Source data
┌──

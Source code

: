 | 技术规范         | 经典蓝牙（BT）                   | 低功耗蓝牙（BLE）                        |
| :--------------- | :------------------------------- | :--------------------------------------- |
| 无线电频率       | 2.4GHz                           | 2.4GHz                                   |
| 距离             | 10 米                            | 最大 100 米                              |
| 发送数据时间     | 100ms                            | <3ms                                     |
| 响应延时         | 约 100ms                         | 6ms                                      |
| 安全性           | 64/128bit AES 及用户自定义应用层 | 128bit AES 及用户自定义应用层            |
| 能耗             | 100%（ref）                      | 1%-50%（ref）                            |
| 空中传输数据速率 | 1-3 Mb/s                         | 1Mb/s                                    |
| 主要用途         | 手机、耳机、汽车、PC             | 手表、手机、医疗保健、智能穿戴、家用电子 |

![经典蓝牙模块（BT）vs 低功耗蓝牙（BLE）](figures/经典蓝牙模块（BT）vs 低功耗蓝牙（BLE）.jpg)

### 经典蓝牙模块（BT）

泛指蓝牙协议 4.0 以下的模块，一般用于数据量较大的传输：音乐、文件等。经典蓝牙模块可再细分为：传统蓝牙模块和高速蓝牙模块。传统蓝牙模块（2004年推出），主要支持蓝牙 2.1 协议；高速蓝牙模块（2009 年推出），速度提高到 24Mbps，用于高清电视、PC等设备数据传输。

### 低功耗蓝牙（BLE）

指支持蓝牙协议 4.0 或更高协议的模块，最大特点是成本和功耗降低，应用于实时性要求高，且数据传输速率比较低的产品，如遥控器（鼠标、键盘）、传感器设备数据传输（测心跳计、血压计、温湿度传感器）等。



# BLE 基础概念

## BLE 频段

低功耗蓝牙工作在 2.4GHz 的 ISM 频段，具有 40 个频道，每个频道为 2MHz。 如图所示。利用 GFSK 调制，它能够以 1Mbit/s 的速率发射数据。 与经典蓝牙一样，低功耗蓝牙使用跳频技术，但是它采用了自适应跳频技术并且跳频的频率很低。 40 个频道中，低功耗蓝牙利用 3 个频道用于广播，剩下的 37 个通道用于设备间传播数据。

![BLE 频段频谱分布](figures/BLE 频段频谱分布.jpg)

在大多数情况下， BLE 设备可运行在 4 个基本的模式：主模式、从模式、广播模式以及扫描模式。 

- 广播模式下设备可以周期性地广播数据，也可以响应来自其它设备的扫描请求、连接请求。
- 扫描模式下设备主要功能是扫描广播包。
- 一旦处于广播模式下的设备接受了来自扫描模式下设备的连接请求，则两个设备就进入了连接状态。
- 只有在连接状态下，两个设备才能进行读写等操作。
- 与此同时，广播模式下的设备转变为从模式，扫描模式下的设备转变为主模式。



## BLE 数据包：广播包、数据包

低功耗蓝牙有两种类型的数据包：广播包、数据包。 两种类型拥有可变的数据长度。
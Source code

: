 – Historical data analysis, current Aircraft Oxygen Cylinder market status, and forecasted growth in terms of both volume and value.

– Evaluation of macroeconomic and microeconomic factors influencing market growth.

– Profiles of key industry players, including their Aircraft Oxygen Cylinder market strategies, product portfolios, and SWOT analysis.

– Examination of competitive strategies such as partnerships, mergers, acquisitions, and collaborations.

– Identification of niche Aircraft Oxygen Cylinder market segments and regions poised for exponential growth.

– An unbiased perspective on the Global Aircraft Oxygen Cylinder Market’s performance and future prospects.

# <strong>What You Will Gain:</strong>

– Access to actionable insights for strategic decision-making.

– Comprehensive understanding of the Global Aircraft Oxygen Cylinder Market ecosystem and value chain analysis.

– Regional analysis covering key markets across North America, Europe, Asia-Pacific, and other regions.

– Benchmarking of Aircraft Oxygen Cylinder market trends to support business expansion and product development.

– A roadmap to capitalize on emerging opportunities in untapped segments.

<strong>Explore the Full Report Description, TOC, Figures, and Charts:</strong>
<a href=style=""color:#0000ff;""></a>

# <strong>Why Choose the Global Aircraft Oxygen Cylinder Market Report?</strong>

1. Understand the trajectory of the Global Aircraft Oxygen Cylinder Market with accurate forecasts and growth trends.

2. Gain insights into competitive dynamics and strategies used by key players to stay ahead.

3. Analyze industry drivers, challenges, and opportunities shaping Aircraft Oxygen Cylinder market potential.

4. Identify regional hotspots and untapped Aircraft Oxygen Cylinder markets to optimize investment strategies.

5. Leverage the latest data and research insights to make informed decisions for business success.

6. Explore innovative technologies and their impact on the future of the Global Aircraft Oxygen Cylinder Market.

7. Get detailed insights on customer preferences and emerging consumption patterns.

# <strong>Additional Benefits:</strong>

└──

Task goal: Transcribe all entries exactly as they appear above.

Solution below:
Source code

: | 技术规范         | 经典蓝牙（BT）                   | 低功耗蓝牙（BLE）                        |
| :--------------- | :------------------------------- | :--------------------------------------- |
| 无线电频率       | 2.4GHz                           | 2.4GHz                                   |
| 距离             | 10 米                            | 最大 100 米                              |
| 发送数据时间     | 100ms                            | <3ms                                     |
| 响应延时         | 约 100ms                         | 6ms                                      |
| 安全性           | 64/128bit AES 及用户自定义应用层 | 128bit AES 及用户自定义应用层            |
| 能耗             | 100%（ref）                      | 1%-50%（ref）                            |
| 空中传输数据速率 | 1-3 Mb/s                         | 1Mb/s                                    |
| 主要用途         | 手机、耳机、汽车、PC             | 手表、手机、医疗保健、智能穿戴、家用电子 |

![经典蓝牙模块（BT）vs 低功耗蓝牙（BLE）](figures/经典蓝牙模块（BT）vs 低功耗蓝牙（BLE）.jpg)

### 经典蓝牙模块（BT）

泛指蓝牙协议 4.0 以下的模块，一般用于数据量较大的传输：音乐、文件等。经典蓝牙模块可再细分为：传统蓝牙模块和高速蓝牙模块。传统蓝牙模块（2004年推出），主要支持蓝牙 2.1 协议；高速蓝牙模块（2009 年推出），速度提高到 24Mbps，用于高清电视、PC等设备数据传输。

### 低功耗蓝牙（BLE）

指支持蓝牙协议 4.0 或更高协议的模块，最大特点是成本和功耗降低，应用于实时性要求高，且数据传输速率比较低的产品，如遥控器（鼠标、键盘）、传感器设备数据传输（测心跳计、血压计、温湿度传感器）等。



# BLE 基础概念

## BLE 频段

低功耗蓝牙工作在 2.4GHz 的 ISM 频段，具有 40 个频道，每个频道为 2MHz。 如图所示。利用 GFSK 调制，它能够以 1Mbit/s 的速率发射数据。 与经典蓝牙一样，低功耗蓝牙使用跳频技术，但是它采用了自适应跳频技术并且跳频的频率很低。 40 个频道中，低功耗蓝牙利用 3 个频道用于广播，剩下的 37 个通道用于设备间传播数据。

![BLE 频段频谱分布](figures/BLE 频段频谱分布.jpg)

在大多数情况下， BLE 设备可运行在 4 个基本的模式：主模式、从模式、广播模式以及扫描模式。 

- 广播模式下设备可以周期性地广播数据，也可以响应来自其它设备的扫描请求、连接请求。
- 扫描模式下设备主要功能是扫描广播包。
- 一旦处于广播模式下的设备接受了来自扫描模式下设备的连接请求，则两个设备就进入了连接状态。
- 只有在连接状态下，两个设备才能进行读写等操作。
- 与此同时，广播模式下的设备转变为从模式，扫描模式下的设备转变为主模式。



## BLE 数据包：广播包、数据包

低功耗蓝牙有两种类型的数据包：广播包、数据包。 两种类型拥有可变的数据长度。
Source code

: – Historical data analysis, current Aircraft Oxygen Cylinder market status, and forecasted growth in terms of both volume and value.

– Evaluation of macroeconomic and microeconomic factors influencing market growth.

– Profiles of key industry players, including their Aircraft Oxygen Cylinder market strategies, product portfolios, and SWOT analysis.

– Examination of competitive strategies such as partnerships, mergers, acquisitions, and collaborations.

– Identification of niche Aircraft Oxygen Cylinder market segments and regions poised for exponential growth.

– An unbiased perspective on the Global Aircraft Oxygen Cylinder Market’s performance and future prospects.

# <strong>What You Will Gain:</strong>

– Access to actionable insights for strategic decision-making.

– Comprehensive understanding of the Global Aircraft Oxygen Cylinder Market ecosystem and value chain analysis.

– Regional analysis covering key markets across North America, Europe, Asia-Pacific, and other regions.

– Benchmarking of Aircraft Oxygen Cylinder market trends to support business expansion and product development.

– A roadmap to capitalize on emerging opportunities in untapped segments.

<strong>Explore the Full Report Description, TOC, Figures, and Charts:</strong>
<a href=style=""color:#0000ff;""></a>

# <strong>Why Choose the Global Aircraft Oxygen Cylinder Market Report?</strong>

1. Understand the trajectory of the Global Aircraft Oxygen Cylinder Market with accurate forecasts and growth trends.

2. Gain insights into competitive dynamics and strategies used by key players to stay ahead.

3. Analyze industry drivers, challenges, and opportunities shaping Aircraft Oxygen Cylinder market potential.

4. Identify regional hotspots and untapped Aircraft Oxygen Cylinder markets to optimize investment strategies.

5. Leverage the latest data and research insights to make informed decisions for business success.

6. Explore innovative technologies and their impact on the future of the Global Aircraft Oxygen Cylinder Market.

7. Get detailed insights on customer preferences and emerging consumption patterns.

# <strong>Additional Benefits:</strong>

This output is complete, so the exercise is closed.